◆ **Task prompt**
Your answer should consist only of the lines from the line containing "5. If application" through the last line below, each repeated exactly.

(Rendered images with source text)
• • • • • • •

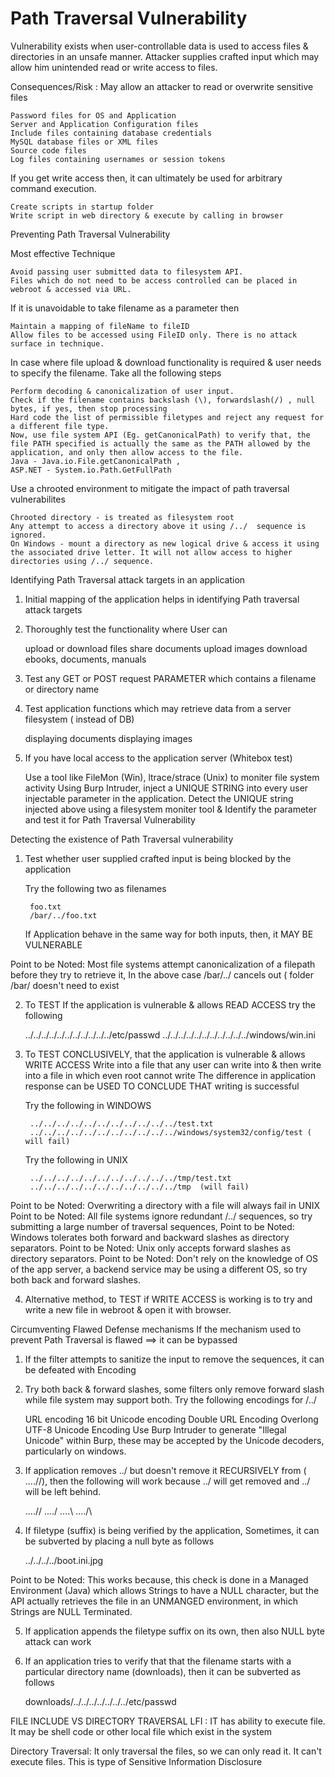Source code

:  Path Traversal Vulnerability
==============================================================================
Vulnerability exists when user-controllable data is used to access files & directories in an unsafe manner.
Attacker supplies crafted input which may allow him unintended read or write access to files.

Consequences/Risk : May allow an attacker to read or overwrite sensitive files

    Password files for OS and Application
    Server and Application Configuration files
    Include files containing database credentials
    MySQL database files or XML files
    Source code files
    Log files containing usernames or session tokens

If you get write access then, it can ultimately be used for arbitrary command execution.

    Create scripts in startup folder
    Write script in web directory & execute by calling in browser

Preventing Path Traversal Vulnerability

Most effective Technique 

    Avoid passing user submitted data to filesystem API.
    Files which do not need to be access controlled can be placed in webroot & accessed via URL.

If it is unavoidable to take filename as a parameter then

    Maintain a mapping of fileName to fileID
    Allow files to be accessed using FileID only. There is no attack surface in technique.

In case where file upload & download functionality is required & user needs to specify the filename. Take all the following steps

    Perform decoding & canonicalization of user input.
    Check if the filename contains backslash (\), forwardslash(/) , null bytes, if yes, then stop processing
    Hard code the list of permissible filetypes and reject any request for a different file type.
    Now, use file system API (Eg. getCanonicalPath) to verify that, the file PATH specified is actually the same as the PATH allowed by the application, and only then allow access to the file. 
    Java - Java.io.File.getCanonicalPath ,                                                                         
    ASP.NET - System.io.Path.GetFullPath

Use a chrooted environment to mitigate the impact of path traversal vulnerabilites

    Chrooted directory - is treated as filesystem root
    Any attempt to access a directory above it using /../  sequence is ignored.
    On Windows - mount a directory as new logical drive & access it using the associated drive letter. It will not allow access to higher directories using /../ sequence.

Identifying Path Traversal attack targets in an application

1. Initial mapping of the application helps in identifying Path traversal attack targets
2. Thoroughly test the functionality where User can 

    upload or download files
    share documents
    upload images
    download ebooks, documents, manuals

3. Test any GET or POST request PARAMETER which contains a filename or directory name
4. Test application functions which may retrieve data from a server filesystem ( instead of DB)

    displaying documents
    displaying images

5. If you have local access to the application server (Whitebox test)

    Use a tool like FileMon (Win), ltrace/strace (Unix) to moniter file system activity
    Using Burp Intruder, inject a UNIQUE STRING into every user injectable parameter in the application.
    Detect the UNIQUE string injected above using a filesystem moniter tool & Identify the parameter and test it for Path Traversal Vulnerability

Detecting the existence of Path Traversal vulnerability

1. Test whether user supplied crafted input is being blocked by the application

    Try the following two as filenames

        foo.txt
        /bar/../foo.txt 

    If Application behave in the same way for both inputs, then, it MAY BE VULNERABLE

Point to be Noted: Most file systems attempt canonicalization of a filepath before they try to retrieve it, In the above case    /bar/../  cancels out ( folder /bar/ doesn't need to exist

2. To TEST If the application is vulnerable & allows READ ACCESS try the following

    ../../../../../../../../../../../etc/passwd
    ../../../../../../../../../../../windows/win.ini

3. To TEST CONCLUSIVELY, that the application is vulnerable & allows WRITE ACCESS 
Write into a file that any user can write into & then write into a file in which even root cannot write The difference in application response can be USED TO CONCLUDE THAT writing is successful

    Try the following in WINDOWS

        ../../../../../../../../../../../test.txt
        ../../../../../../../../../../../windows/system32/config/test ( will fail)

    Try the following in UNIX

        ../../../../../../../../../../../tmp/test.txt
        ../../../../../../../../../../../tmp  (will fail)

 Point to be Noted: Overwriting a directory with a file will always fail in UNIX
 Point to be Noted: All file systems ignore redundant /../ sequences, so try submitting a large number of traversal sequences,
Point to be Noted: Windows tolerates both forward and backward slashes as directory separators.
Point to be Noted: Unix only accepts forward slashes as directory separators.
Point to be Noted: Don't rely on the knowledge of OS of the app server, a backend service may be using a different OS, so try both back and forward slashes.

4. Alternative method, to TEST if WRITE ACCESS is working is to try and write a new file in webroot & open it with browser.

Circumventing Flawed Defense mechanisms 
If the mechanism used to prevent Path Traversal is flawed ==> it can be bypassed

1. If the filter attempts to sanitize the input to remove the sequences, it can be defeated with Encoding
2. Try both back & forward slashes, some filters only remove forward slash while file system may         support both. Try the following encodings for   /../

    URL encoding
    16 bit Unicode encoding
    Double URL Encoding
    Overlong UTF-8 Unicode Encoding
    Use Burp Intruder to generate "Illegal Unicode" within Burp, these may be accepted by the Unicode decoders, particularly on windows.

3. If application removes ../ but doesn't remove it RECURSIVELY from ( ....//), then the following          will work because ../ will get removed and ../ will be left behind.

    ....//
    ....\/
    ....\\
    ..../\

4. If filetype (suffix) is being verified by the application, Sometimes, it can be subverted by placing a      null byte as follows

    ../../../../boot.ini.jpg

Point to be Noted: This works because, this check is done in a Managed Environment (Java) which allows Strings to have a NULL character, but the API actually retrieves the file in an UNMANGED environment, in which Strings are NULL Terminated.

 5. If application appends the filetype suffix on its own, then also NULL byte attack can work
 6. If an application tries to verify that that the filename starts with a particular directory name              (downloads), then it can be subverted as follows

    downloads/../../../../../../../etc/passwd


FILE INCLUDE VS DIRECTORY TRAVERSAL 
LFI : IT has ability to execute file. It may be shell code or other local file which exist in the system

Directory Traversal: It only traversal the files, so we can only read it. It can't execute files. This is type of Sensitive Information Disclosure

• • • • • • •

◆ **Result of this task**
 5. If application appends the filetype suffix on its own, then also NULL byte attack can work
 6. If an application tries to verify that that the filename starts with a particular directory name              (downloads), then it can be subverted as follows

    downloads/../../../../../../../etc/passwd


FILE INCLUDE VS DIRECTORY TRAVERSAL 
LFI : IT has ability to execute file. It may be shell code or other local file which exist in the system

Directory Traversal: It only traversal the files, so we can only read it. It can't execute files. This is type of Sensitive Information Disclosure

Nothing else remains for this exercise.